*The records*.
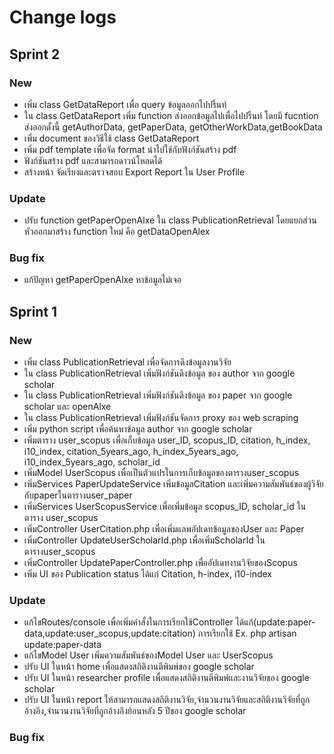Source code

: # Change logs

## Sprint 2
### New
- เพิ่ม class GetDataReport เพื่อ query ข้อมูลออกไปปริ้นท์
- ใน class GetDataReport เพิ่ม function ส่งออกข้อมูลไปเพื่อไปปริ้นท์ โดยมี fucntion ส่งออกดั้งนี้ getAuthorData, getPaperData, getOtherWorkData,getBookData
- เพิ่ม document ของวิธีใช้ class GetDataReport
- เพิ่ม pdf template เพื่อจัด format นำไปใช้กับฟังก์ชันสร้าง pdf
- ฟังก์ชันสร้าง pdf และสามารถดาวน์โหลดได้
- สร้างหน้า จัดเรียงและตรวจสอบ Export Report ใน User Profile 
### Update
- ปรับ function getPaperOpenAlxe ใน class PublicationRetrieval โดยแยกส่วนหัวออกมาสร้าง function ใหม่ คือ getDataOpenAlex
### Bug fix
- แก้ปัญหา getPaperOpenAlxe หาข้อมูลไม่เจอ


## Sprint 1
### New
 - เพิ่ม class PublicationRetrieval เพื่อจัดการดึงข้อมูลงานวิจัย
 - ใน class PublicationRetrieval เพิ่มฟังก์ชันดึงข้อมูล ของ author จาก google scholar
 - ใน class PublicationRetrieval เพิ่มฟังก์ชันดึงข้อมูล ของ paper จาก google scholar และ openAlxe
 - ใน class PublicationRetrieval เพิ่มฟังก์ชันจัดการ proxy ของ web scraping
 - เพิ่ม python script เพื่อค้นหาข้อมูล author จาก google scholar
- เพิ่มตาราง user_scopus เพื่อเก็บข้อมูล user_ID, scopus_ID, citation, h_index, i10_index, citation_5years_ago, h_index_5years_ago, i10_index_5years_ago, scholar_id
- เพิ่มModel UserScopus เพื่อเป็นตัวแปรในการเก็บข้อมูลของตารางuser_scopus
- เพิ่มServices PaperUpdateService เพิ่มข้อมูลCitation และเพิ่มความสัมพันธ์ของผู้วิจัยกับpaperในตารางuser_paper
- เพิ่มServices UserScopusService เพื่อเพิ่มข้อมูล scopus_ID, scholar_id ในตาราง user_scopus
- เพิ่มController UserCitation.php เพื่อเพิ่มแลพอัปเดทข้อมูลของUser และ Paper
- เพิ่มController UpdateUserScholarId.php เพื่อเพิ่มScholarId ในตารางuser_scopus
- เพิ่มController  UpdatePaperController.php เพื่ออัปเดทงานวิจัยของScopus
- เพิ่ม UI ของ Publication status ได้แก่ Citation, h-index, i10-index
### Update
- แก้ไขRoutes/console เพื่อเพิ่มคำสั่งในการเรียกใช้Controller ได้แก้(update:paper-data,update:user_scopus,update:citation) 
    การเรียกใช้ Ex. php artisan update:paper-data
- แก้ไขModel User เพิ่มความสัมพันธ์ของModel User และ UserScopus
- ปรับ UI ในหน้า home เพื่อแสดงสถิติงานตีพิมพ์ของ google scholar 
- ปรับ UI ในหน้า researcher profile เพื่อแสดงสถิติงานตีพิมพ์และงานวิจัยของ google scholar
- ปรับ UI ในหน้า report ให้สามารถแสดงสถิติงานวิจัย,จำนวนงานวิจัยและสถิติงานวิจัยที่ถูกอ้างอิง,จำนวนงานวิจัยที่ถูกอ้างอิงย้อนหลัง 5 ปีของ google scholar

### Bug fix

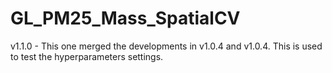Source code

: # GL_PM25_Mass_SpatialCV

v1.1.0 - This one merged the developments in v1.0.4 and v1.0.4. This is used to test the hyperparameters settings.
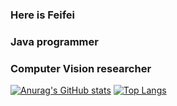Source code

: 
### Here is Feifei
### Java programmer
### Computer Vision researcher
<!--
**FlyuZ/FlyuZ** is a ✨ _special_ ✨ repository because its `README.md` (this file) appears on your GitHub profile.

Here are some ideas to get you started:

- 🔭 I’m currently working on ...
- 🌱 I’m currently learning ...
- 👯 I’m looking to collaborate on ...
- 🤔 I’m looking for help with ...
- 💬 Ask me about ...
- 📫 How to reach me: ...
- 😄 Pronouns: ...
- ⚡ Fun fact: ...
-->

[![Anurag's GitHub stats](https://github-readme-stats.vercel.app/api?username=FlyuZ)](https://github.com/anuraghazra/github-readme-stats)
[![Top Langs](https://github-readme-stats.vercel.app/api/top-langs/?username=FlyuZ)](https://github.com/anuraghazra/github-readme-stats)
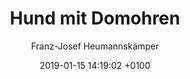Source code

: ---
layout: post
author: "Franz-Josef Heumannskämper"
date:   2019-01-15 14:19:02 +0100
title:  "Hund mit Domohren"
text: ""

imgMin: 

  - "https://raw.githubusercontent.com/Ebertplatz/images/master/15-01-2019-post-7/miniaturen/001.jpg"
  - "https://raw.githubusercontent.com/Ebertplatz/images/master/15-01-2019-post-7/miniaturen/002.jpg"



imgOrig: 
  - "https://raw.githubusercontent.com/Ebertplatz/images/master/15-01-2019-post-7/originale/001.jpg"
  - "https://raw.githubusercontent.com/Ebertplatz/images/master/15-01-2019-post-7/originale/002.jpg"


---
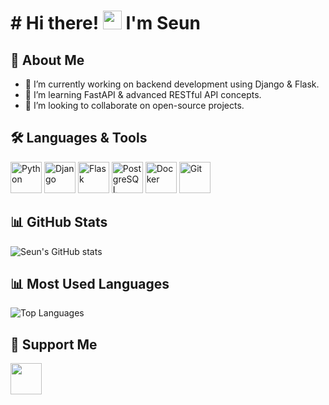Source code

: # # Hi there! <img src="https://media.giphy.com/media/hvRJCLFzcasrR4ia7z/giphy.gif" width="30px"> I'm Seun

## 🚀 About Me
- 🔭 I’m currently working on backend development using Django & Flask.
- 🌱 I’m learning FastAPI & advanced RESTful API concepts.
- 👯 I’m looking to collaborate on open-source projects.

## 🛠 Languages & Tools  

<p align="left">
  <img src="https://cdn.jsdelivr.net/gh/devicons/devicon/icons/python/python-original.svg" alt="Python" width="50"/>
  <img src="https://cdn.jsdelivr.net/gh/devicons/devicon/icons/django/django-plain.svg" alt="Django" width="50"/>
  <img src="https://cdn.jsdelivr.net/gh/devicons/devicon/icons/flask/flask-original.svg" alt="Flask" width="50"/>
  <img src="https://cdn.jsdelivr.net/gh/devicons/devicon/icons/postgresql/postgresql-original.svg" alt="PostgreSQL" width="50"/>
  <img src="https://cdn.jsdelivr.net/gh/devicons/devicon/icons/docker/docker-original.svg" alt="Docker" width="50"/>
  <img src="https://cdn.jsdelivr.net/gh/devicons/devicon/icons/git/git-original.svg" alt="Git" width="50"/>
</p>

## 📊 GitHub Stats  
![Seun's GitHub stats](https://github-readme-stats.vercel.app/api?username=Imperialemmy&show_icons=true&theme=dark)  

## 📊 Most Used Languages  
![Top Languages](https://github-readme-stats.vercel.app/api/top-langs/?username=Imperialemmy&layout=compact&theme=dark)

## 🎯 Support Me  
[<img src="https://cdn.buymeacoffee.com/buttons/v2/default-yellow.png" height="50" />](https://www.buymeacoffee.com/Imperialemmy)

*What the exercise asks*.
Please transcribe each entry exactly, but skip any picture it holds.

*Problem solution*.
Source code

: # Change logs

## Sprint 2
### New
- เพิ่ม class GetDataReport เพื่อ query ข้อมูลออกไปปริ้นท์
- ใน class GetDataReport เพิ่ม function ส่งออกข้อมูลไปเพื่อไปปริ้นท์ โดยมี fucntion ส่งออกดั้งนี้ getAuthorData, getPaperData, getOtherWorkData,getBookData
- เพิ่ม document ของวิธีใช้ class GetDataReport
- เพิ่ม pdf template เพื่อจัด format นำไปใช้กับฟังก์ชันสร้าง pdf
- ฟังก์ชันสร้าง pdf และสามารถดาวน์โหลดได้
- สร้างหน้า จัดเรียงและตรวจสอบ Export Report ใน User Profile 
### Update
- ปรับ function getPaperOpenAlxe ใน class PublicationRetrieval โดยแยกส่วนหัวออกมาสร้าง function ใหม่ คือ getDataOpenAlex
### Bug fix
- แก้ปัญหา getPaperOpenAlxe หาข้อมูลไม่เจอ


## Sprint 1
### New
 - เพิ่ม class PublicationRetrieval เพื่อจัดการดึงข้อมูลงานวิจัย
 - ใน class PublicationRetrieval เพิ่มฟังก์ชันดึงข้อมูล ของ author จาก google scholar
 - ใน class PublicationRetrieval เพิ่มฟังก์ชันดึงข้อมูล ของ paper จาก google scholar และ openAlxe
 - ใน class PublicationRetrieval เพิ่มฟังก์ชันจัดการ proxy ของ web scraping
 - เพิ่ม python script เพื่อค้นหาข้อมูล author จาก google scholar
- เพิ่มตาราง user_scopus เพื่อเก็บข้อมูล user_ID, scopus_ID, citation, h_index, i10_index, citation_5years_ago, h_index_5years_ago, i10_index_5years_ago, scholar_id
- เพิ่มModel UserScopus เพื่อเป็นตัวแปรในการเก็บข้อมูลของตารางuser_scopus
- เพิ่มServices PaperUpdateService เพิ่มข้อมูลCitation และเพิ่มความสัมพันธ์ของผู้วิจัยกับpaperในตารางuser_paper
- เพิ่มServices UserScopusService เพื่อเพิ่มข้อมูล scopus_ID, scholar_id ในตาราง user_scopus
- เพิ่มController UserCitation.php เพื่อเพิ่มแลพอัปเดทข้อมูลของUser และ Paper
- เพิ่มController UpdateUserScholarId.php เพื่อเพิ่มScholarId ในตารางuser_scopus
- เพิ่มController  UpdatePaperController.php เพื่ออัปเดทงานวิจัยของScopus
- เพิ่ม UI ของ Publication status ได้แก่ Citation, h-index, i10-index
### Update
- แก้ไขRoutes/console เพื่อเพิ่มคำสั่งในการเรียกใช้Controller ได้แก้(update:paper-data,update:user_scopus,update:citation) 
    การเรียกใช้ Ex. php artisan update:paper-data
- แก้ไขModel User เพิ่มความสัมพันธ์ของModel User และ UserScopus
- ปรับ UI ในหน้า home เพื่อแสดงสถิติงานตีพิมพ์ของ google scholar 
- ปรับ UI ในหน้า researcher profile เพื่อแสดงสถิติงานตีพิมพ์และงานวิจัยของ google scholar
- ปรับ UI ในหน้า report ให้สามารถแสดงสถิติงานวิจัย,จำนวนงานวิจัยและสถิติงานวิจัยที่ถูกอ้างอิง,จำนวนงานวิจัยที่ถูกอ้างอิงย้อนหลัง 5 ปีของ google scholar

### Bug fix

Source code

: # GL_PM25_Mass_SpatialCV

v1.1.0 - This one merged the developments in v1.0.4 and v1.0.4. This is used to test the hyperparameters settings.
Source code

: 
### Here is Feifei
### Java programmer
### Computer Vision researcher
<!--
**FlyuZ/FlyuZ** is a ✨ _special_ ✨ repository because its `README.md` (this file) appears on your GitHub profile.

Here are some ideas to get you started:

- 🔭 I’m currently working on ...
- 🌱 I’m currently learning ...
- 👯 I’m looking to collaborate on ...
- 🤔 I’m looking for help with ...
- 💬 Ask me about ...
- 📫 How to reach me: ...
- 😄 Pronouns: ...
- ⚡ Fun fact: ...
-->

[![Anurag's GitHub stats](https://github-readme-stats.vercel.app/api?username=FlyuZ)](https://github.com/anuraghazra/github-readme-stats)
[![Top Langs](https://github-readme-stats.vercel.app/api/top-langs/?username=FlyuZ)](https://github.com/anuraghazra/github-readme-stats)
Source code

: ---
layout: post
author: "Franz-Josef Heumannskämper"
date:   2019-01-15 14:19:02 +0100
title:  "Hund mit Domohren"
text: ""

imgMin: 

  - "https://raw.githubusercontent.com/Ebertplatz/images/master/15-01-2019-post-7/miniaturen/001.jpg"
  - "https://raw.githubusercontent.com/Ebertplatz/images/master/15-01-2019-post-7/miniaturen/002.jpg"



imgOrig: 
  - "https://raw.githubusercontent.com/Ebertplatz/images/master/15-01-2019-post-7/originale/001.jpg"
  - "https://raw.githubusercontent.com/Ebertplatz/images/master/15-01-2019-post-7/originale/002.jpg"


---
Source code

: # # Hi there! <img src="https://media.giphy.com/media/hvRJCLFzcasrR4ia7z/giphy.gif" width="30px"> I'm Seun

## 🚀 About Me
- 🔭 I’m currently working on backend development using Django & Flask.
- 🌱 I’m learning FastAPI & advanced RESTful API concepts.
- 👯 I’m looking to collaborate on open-source projects.

## 🛠 Languages & Tools  

<p align="left">
  <img src="https://cdn.jsdelivr.net/gh/devicons/devicon/icons/python/python-original.svg" alt="Python" width="50"/>
  <img src="https://cdn.jsdelivr.net/gh/devicons/devicon/icons/django/django-plain.svg" alt="Django" width="50"/>
  <img src="https://cdn.jsdelivr.net/gh/devicons/devicon/icons/flask/flask-original.svg" alt="Flask" width="50"/>
  <img src="https://cdn.jsdelivr.net/gh/devicons/devicon/icons/postgresql/postgresql-original.svg" alt="PostgreSQL" width="50"/>
  <img src="https://cdn.jsdelivr.net/gh/devicons/devicon/icons/docker/docker-original.svg" alt="Docker" width="50"/>
  <img src="https://cdn.jsdelivr.net/gh/devicons/devicon/icons/git/git-original.svg" alt="Git" width="50"/>
</p>

## 📊 GitHub Stats  
![Seun's GitHub stats](https://github-readme-stats.vercel.app/api?username=Imperialemmy&show_icons=true&theme=dark)  

## 📊 Most Used Languages  
![Top Languages](https://github-readme-stats.vercel.app/api/top-langs/?username=Imperialemmy&layout=compact&theme=dark)

## 🎯 Support Me  
[<img src="https://cdn.buymeacoffee.com/buttons/v2/default-yellow.png" height="50" />](https://www.buymeacoffee.com/Imperialemmy)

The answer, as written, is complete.